*** Block opens ***

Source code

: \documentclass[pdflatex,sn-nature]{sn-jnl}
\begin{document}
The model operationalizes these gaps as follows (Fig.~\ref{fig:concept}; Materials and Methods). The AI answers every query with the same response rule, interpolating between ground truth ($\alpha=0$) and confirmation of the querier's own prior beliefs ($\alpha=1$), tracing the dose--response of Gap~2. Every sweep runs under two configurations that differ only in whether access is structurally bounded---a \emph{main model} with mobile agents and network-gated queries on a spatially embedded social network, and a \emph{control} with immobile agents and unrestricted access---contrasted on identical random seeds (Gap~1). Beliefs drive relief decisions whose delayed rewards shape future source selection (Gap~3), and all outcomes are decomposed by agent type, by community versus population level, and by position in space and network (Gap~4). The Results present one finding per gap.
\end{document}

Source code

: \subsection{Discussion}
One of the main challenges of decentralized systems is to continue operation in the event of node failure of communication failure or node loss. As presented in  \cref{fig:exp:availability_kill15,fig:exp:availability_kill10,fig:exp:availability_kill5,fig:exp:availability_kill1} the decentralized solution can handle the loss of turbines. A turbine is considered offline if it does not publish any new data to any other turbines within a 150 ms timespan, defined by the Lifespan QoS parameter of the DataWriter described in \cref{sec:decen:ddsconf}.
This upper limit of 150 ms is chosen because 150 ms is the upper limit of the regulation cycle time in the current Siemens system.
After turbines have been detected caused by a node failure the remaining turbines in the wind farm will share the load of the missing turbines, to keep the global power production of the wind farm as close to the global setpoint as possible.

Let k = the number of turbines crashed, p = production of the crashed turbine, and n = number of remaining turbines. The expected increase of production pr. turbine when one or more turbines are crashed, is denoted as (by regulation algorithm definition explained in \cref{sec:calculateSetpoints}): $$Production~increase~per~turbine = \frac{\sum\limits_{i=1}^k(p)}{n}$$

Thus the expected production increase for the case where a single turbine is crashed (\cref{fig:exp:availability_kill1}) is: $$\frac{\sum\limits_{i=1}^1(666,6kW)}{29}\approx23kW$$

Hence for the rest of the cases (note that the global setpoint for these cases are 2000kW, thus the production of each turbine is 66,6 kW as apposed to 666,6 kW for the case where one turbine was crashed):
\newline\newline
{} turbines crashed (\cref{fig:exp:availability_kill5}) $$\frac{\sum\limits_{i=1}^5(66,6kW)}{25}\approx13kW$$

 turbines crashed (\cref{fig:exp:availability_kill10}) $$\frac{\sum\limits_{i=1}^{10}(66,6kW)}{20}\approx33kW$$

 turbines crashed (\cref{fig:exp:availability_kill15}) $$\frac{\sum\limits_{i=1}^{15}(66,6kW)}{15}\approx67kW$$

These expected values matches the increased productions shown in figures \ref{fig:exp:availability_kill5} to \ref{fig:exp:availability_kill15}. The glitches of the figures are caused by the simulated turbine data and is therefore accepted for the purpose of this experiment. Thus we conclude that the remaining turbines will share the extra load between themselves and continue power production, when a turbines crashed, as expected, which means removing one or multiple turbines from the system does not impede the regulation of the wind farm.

*** Block closes ***

**Exercise prompt:** Within the listing above, say how many lines contain the string "where". Reply with the number only.

**Answer section:** 2